2 Replies Latest reply on Oct 17, 2014 1:58 PM by acwest

    TimeoutException and deadlock detection with a twist

    phillip.atkinson

      We've been seeing many TimeoutExceptions using Infinispan (6.0.2, replicated, READ_COMMITTED, pessimistic, sync, use batching). After reading a few other similar posts here and the UserGuide in general, I enabled deadlockDetection and ran my tests again (to try to narrow down the cause, the cluster only had 1 node). We still saw the TimeoutExceptions, and the logs had messages that looked like this:

       

      ERROR [org.infinispan.interceptors.InvocationContextInterceptor] (RulesEngine_Work-9) ISPN000136: Execution error: org.infinispan.util.concurrent.TimeoutException: Unable to acquire lock after [10 seconds] on key [-1796858716] for requestor [DldGlobalTransaction{coinToss=-5668811704046327045, lockIntention=-1796858716, affectedKeys=[], locksAtOrigin=[]} GlobalTransaction:<iems-PowerEdge-T110-II-963>:531973:local]! Lock held by [DldGlobalTransaction{coinToss=8319531552131518214, lockIntention=null, affectedKeys=[], locksAtOrigin=[]} GlobalTransaction:<iems-PowerEdge-T110-II-963>:531966:local]

       

      My questions are not so much about how to fix this, but about what this log message is telling me. It looks like LockManager is trying to get a lock on key -1796858716, but it times out trying to do so because another thread has the lock (both transactions say "local"). The "lockIntention" looks like it should be the key we're trying to lock on, but the held-lock looks like it is saying that the key that is holding the lock is "null".

       

      So in addition to any other insight into this log message you might be able to give me, my questions are:

       

      1. How can there be a lock on key "null"? I have code that checks for nulls before trying to lock anything. I also enabled trace logging for infinispan, and I don't see any log message like "Setting local lock intention to null" (from DldGlobalTransaction.setLockIntention )

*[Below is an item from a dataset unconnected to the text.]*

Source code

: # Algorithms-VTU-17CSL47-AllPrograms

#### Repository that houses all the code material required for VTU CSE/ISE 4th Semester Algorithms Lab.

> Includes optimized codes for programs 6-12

      2. Even if somehow there is a lock on the key "null", why does this interfere when another thread tries to lock on a different key?

       

      Thanks in advance!

        • 1. Re: TimeoutException and deadlock detection with a twist
          william.burns

          Phillip Atkinson wrote:

           

          We've been seeing many TimeoutExceptions using Infinispan (6.0.2, replicated, READ_COMMITTED, pessimistic, sync, use batching). After reading a few other similar posts here and the UserGuide in general, I enabled deadlockDetection and ran my tests again (to try to narrow down the cause, the cluster only had 1 node). We still saw the TimeoutExceptions, and the logs had messages that looked like this:

           

          ERROR [org.infinispan.interceptors.InvocationContextInterceptor] (RulesEngine_Work-9) ISPN000136: Execution error: org.infinispan.util.concurrent.TimeoutException: Unable to acquire lock after [10 seconds] on key [-1796858716] for requestor [DldGlobalTransaction{coinToss=-5668811704046327045, lockIntention=-1796858716, affectedKeys=[], locksAtOrigin=[]} GlobalTransaction:<iems-PowerEdge-T110-II-963>:531973:local]! Lock held by [DldGlobalTransaction{coinToss=8319531552131518214, lockIntention=null, affectedKeys=[], locksAtOrigin=[]} GlobalTransaction:<iems-PowerEdge-T110-II-963>:531966:local]

           

          My questions are not so much about how to fix this, but about what this log message is telling me. It looks like LockManager is trying to get a lock on key -1796858716, but it times out trying to do so because another thread has the lock (both transactions say "local"). The "lockIntention" looks like it should be the key we're trying to lock on, but the held-lock looks like it is saying that the key that is holding the lock is "null".

           

          So in addition to any other insight into this log message you might be able to give me, my questions are:

           

          1. How can there be a lock on key "null"? I have code that checks for nulls before trying to lock anything. I also enabled trace logging for infinispan, and I don't see any log message like "Setting local lock intention to null" (from DldGlobalTransaction.setLockIntention )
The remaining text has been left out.